--- Material to process Enclosed Below ---
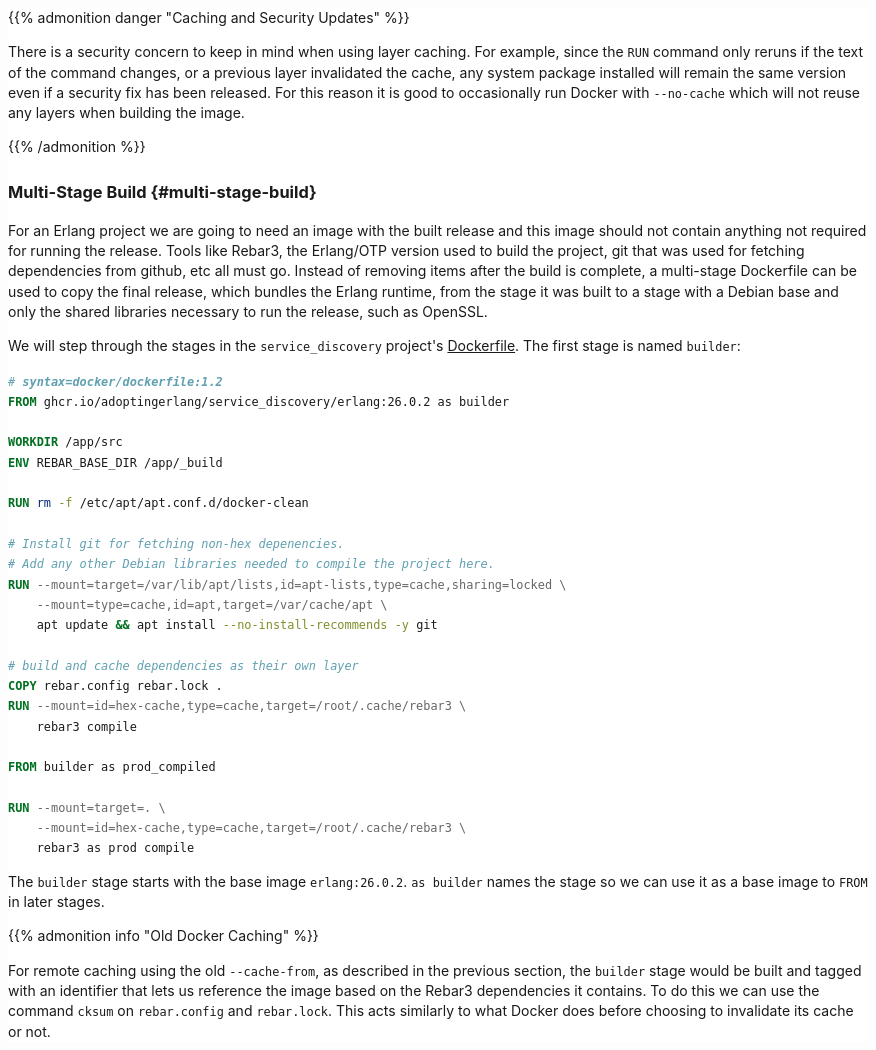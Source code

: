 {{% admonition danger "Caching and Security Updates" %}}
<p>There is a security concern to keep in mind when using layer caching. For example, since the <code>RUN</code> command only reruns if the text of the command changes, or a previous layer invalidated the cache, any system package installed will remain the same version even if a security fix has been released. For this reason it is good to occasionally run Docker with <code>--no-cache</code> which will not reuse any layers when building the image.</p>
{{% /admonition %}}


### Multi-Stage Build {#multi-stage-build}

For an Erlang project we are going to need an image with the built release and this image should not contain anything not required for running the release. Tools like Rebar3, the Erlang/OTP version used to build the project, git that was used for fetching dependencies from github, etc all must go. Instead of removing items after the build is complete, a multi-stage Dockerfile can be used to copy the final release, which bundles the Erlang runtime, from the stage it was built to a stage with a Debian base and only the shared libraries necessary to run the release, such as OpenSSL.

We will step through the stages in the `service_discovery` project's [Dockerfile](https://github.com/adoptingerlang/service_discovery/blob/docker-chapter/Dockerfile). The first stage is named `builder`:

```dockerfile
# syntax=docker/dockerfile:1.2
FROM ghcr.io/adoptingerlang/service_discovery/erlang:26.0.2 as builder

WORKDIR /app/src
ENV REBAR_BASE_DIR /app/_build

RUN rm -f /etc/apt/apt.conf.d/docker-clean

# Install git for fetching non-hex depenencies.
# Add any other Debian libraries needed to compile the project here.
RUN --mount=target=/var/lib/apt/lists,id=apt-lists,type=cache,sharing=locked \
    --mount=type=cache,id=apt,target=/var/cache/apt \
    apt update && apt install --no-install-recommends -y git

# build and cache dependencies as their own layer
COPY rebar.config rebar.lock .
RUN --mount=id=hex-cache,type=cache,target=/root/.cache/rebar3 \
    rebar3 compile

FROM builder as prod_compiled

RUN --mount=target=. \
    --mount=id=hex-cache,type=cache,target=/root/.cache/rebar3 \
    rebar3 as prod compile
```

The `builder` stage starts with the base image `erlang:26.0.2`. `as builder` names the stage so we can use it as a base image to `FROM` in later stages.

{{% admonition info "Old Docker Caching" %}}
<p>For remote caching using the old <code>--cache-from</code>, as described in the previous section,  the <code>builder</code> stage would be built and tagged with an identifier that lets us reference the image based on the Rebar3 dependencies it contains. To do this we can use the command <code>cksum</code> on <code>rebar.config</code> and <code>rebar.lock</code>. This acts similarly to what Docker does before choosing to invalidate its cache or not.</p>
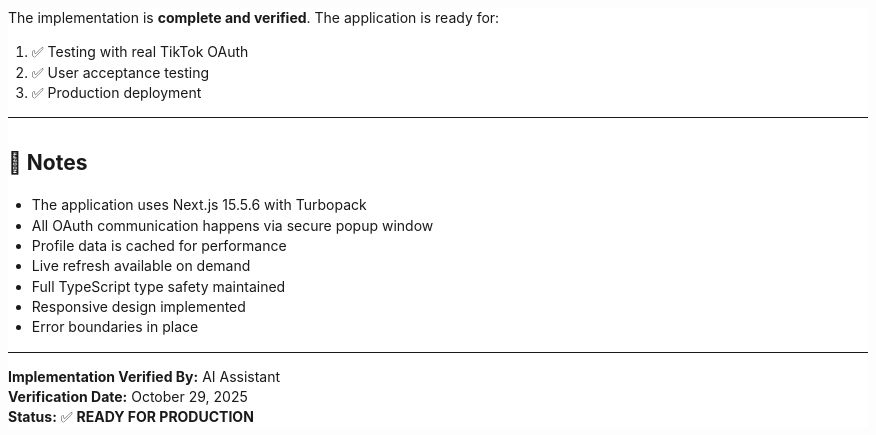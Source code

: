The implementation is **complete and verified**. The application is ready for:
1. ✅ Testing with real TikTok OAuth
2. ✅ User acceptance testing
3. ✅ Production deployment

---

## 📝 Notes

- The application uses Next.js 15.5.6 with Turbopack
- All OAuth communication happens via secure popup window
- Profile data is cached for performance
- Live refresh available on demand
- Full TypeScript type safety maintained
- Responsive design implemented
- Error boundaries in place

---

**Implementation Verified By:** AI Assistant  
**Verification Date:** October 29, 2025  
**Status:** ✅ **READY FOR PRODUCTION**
--- End of Enclosed Material to process ---
To complete this exercise, transcribe exactly the lines above from the one that holds "<p>For remote caching" through the one that holds "- All OAuth". Pictures stay out.

<p>For remote caching using the old <code>--cache-from</code>, as described in the previous section,  the <code>builder</code> stage would be built and tagged with an identifier that lets us reference the image based on the Rebar3 dependencies it contains. To do this we can use the command <code>cksum</code> on <code>rebar.config</code> and <code>rebar.lock</code>. This acts similarly to what Docker does before choosing to invalidate its cache or not.</p>
Source code

:The implementation is **complete and verified**. The application is ready for:
1. ✅ Testing with real TikTok OAuth
2. ✅ User acceptance testing
3. ✅ Production deployment

---

## 📝 Notes

- The application uses Next.js 15.5.6 with Turbopack
- All OAuth communication happens via secure popup window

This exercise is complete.